Here’s an example in Java that demonstrates the importance of cache coherence:

public class SharedCounter {
    private volatile int counter = 0;

    public void increment() {
        counter++;
    }

    public int getCounter() {
        return counter;
    }
}

In this example, the volatile keyword is used to ensure that the counter variable is always read from and written to main memory, rather than relying on cached values. This guarantees that all threads see the most up-to-date value of the counter.

False sharing occurs when multiple threads access different data that happen to reside on the same cache line. Although the threads are accessing different data, the cache coherence mechanism treats it as if they are accessing the same data, leading to unnecessary cache invalidations and performance degradation.

To mitigate false sharing, it’s important to ensure that frequently accessed and modified data by different threads are placed on separate cache lines. This can be achieved through techniques such as padding and alignment.

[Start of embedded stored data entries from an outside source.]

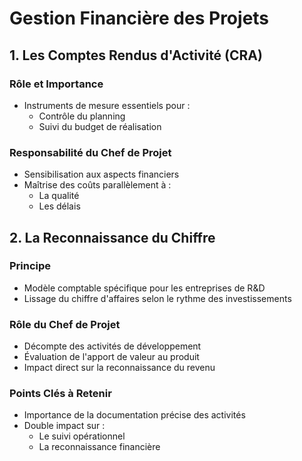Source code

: # Gestion Financière des Projets

## 1. Les Comptes Rendus d'Activité (CRA)

### Rôle et Importance

- Instruments de mesure essentiels pour :
  - Contrôle du planning
  - Suivi du budget de réalisation

### Responsabilité du Chef de Projet

- Sensibilisation aux aspects financiers
- Maîtrise des coûts parallèlement à :
  - La qualité
  - Les délais

## 2. La Reconnaissance du Chiffre

### Principe

- Modèle comptable spécifique pour les entreprises de R&D
- Lissage du chiffre d'affaires selon le rythme des investissements

### Rôle du Chef de Projet

- Décompte des activités de développement
- Évaluation de l'apport de valeur au produit
- Impact direct sur la reconnaissance du revenu

### Points Clés à Retenir

- Importance de la documentation précise des activités
- Double impact sur :
  - Le suivi opérationnel
  - La reconnaissance financière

Here’s an example in Golang that demonstrates false sharing:

type Counter struct {
    value int64
    _     [56]byte // Padding to prevent false sharing
}

func (c *Counter) Increment() {
    atomic.AddInt64(&c.value, 1)
}

func (c *Counter) Value() int64 {
    return atomic.LoadInt64(&c.value)
}

In this example, the Counter struct includes padding to ensure that each Counter instance occupies a separate cache line, preventing false sharing when multiple threads access different counters concurrently.

Memory Barriers and Fences

Memory barriers and fences are synchronization mechanisms used to enforce ordering and visibility constraints on memory operations. They ensure that memory operations are executed in a specific order and that the effects of those operations are visible to other threads.

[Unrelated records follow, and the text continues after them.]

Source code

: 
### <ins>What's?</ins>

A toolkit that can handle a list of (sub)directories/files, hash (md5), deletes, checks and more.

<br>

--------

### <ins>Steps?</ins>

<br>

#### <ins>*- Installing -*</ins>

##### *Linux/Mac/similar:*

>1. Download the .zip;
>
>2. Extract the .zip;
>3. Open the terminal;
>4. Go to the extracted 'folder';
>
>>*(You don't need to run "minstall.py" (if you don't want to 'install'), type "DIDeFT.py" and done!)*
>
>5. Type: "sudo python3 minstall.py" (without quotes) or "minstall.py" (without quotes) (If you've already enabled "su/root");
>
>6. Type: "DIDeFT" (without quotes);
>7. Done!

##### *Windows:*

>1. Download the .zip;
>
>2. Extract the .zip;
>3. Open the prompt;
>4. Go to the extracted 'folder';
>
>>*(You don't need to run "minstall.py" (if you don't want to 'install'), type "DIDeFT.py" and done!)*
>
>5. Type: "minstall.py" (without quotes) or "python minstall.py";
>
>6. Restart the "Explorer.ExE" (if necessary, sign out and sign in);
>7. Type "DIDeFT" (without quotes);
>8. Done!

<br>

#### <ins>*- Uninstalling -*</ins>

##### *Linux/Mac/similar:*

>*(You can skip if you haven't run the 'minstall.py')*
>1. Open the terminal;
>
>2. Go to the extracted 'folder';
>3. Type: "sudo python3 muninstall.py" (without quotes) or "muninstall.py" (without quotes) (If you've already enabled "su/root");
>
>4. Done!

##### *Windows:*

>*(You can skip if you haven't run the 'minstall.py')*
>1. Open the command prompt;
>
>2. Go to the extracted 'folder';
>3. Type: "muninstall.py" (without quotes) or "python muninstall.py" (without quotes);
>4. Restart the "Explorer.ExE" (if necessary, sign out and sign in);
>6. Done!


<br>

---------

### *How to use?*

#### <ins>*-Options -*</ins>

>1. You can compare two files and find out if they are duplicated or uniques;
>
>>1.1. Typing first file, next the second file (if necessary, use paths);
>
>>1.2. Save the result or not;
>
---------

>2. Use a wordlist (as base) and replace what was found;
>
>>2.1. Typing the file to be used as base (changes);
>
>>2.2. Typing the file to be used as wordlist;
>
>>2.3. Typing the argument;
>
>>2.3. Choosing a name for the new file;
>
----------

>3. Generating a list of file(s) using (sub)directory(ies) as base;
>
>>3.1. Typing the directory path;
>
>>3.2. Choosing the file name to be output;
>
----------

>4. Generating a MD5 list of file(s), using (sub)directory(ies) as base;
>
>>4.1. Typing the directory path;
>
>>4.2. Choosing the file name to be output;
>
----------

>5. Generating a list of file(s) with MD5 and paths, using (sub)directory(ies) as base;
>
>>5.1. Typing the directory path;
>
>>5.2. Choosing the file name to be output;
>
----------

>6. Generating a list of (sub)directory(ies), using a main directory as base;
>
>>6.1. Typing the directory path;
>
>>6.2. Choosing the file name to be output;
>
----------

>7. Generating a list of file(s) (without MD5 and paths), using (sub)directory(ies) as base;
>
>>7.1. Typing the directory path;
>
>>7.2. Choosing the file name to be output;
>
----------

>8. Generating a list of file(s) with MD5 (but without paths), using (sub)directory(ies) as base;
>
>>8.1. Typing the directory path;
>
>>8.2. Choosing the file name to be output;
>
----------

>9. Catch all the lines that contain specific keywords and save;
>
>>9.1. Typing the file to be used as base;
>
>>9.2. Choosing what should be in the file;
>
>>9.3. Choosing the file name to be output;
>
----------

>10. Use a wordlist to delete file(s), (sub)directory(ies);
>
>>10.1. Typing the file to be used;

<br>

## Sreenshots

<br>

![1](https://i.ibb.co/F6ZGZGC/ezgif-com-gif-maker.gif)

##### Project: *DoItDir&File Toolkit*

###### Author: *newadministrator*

Memory barriers are typically used to prevent reordering of memory operations by the compiler or the processor. They guarantee that all memory operations before the barrier are completed before any memory operations after the barrier are executed.

Here’s an example in Java that demonstrates the use of memory barriers:

public class SignalingExample {
    private volatile boolean flag = false;
    private int data = 0;

    public void send(int value) {
        data = value;
        flag = true; // Memory barrier ensures write to data happens before write to flag
    }

    public int receive() {
        while (!flag) {
            // Wait for flag to be set
        }
        return data; // Memory barrier ensures read of flag happens before read of data
    }
}

In this example, the memory barrier ensures that the write to data happens before the write to flag in the send method, and the read of flag happens before the read of data in the receive method. This guarantees that the receiver sees the updated value of data when the flag is set.

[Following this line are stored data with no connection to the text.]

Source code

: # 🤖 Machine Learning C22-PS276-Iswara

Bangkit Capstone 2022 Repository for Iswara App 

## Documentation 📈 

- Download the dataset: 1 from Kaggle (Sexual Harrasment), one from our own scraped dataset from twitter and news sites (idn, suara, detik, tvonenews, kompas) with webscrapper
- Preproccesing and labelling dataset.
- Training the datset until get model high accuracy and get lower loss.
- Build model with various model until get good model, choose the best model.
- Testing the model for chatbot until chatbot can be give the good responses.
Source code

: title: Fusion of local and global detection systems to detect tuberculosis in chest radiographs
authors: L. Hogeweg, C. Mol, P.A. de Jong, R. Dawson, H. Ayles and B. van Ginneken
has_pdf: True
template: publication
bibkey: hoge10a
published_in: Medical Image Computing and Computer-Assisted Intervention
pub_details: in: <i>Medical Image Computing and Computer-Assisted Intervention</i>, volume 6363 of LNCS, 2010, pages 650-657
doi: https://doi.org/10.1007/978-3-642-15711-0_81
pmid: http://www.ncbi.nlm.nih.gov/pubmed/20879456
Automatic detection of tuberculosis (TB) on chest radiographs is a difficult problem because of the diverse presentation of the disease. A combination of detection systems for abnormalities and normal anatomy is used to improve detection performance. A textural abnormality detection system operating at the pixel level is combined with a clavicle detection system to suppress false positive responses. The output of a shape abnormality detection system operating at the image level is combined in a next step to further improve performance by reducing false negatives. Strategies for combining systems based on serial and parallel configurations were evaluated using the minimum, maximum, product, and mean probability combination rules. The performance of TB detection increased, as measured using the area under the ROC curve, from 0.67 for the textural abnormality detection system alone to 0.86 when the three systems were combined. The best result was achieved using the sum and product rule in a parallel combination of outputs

Non-Uniform Memory Access (NUMA)

Non-Uniform Memory Access (NUMA) is a memory architecture where memory access times depend on the memory location relative to the processor. In NUMA systems, each processor has its own local memory, and accessing memory local to the processor is faster than accessing memory on a different processor.

When writing concurrent programs on NUMA systems, it’s important to consider data locality and minimize cross-processor memory access. This can be achieved by techniques such as thread pinning, where threads are assigned to specific processors, and data partitioning, where data is distributed among the local memories of different processors.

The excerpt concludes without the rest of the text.